After the Treaty of Brétigny Birkhead and his men found themselves unemployed and so become one of the 30 so-called Tard-Venus bandits, that ranged the French country side pillaging town. Subsequently, Pope Innocent VI preached a crusade against the robbers, but it amounted to nothing.

His story is mentioned in the Chronicles of Froissart In mid-Lent 1362 Birkhead's group, composed of 2000 other Tard-Venus mercenaries, was attacking the counties of Macon, Lyon and Forez.

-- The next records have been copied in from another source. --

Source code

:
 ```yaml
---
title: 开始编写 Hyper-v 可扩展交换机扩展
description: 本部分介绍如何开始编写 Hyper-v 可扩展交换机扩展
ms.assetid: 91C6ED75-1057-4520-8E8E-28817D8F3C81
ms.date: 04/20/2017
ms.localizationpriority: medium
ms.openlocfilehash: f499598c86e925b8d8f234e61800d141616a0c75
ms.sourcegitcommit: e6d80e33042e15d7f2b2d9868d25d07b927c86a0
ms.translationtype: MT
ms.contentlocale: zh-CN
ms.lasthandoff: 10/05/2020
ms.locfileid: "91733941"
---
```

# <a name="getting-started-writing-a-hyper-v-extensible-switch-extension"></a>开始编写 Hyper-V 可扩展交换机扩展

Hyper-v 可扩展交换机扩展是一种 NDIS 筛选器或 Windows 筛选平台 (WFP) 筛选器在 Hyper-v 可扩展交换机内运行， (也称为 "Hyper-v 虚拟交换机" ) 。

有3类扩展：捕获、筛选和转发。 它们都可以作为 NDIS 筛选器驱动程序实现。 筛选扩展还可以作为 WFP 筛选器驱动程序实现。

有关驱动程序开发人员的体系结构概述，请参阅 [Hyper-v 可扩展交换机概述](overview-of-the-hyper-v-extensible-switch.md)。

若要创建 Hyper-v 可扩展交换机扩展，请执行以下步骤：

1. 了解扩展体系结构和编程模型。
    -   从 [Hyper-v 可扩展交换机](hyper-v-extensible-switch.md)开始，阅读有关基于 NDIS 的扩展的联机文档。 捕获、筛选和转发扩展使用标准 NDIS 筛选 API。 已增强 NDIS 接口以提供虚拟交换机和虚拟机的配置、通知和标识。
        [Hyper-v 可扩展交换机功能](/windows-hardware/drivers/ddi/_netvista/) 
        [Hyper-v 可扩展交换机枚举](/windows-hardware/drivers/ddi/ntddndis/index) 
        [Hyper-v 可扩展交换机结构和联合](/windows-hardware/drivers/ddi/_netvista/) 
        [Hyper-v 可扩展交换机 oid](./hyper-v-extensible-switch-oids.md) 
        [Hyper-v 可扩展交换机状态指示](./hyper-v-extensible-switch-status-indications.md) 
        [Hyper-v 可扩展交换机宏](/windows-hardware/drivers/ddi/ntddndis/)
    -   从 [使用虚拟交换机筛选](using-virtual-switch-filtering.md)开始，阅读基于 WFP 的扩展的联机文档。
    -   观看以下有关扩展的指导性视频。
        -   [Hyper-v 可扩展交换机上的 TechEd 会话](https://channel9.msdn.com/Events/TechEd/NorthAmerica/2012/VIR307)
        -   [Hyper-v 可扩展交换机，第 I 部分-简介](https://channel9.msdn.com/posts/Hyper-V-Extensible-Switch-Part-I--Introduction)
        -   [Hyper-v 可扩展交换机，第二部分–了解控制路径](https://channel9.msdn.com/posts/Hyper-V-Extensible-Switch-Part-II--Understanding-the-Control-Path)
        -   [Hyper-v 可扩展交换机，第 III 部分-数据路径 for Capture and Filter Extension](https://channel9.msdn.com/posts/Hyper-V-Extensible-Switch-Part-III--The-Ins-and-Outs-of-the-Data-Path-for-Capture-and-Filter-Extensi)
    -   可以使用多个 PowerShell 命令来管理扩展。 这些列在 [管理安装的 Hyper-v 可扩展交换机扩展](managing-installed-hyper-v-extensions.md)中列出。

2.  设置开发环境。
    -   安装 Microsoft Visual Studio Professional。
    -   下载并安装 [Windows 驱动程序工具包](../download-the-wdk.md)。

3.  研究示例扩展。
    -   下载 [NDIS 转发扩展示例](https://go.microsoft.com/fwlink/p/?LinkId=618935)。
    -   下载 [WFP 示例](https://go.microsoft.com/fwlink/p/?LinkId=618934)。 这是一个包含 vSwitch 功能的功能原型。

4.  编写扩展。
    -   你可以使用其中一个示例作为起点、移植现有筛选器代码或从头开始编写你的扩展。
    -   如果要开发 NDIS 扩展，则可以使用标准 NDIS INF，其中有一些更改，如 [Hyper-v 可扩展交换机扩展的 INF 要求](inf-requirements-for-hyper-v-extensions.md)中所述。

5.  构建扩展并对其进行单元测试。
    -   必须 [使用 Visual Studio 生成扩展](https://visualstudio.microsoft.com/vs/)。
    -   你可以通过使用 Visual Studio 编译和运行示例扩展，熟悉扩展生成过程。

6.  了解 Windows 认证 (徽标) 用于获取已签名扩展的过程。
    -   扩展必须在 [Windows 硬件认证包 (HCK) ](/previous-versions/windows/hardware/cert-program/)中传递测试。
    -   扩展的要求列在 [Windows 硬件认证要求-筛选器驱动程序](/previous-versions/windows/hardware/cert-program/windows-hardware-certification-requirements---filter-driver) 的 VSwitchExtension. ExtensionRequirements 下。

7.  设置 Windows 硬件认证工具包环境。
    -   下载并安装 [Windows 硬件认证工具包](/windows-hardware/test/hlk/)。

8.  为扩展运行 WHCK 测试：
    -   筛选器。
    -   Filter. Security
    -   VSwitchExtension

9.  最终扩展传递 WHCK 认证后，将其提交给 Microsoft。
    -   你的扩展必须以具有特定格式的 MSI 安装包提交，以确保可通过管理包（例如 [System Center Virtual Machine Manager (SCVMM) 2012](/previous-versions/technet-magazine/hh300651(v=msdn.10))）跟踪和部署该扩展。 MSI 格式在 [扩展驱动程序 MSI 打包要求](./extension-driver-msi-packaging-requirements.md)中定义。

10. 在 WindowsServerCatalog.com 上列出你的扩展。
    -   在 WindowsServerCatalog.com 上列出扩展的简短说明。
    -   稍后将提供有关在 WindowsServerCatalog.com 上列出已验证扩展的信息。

Then mid, year Birkhead with Naudon de Bageran, Francois Hennequin, Espiote, John Creswey, and Camus bour, separated from the main group of brigands and marched on the wealthy and largely undefended papal city of Avignon to make ransom of the Pope and cardinals.

But on 3 June 1362, this army was cut to pieces by 400 Spaniard and Castilians soldiers under the orders of Henry of Trastamara (King of Castile and León) at Montpensier.

Birkhead was present at the Battle of Najera, before which he was knighted. He died sometime in late 1368.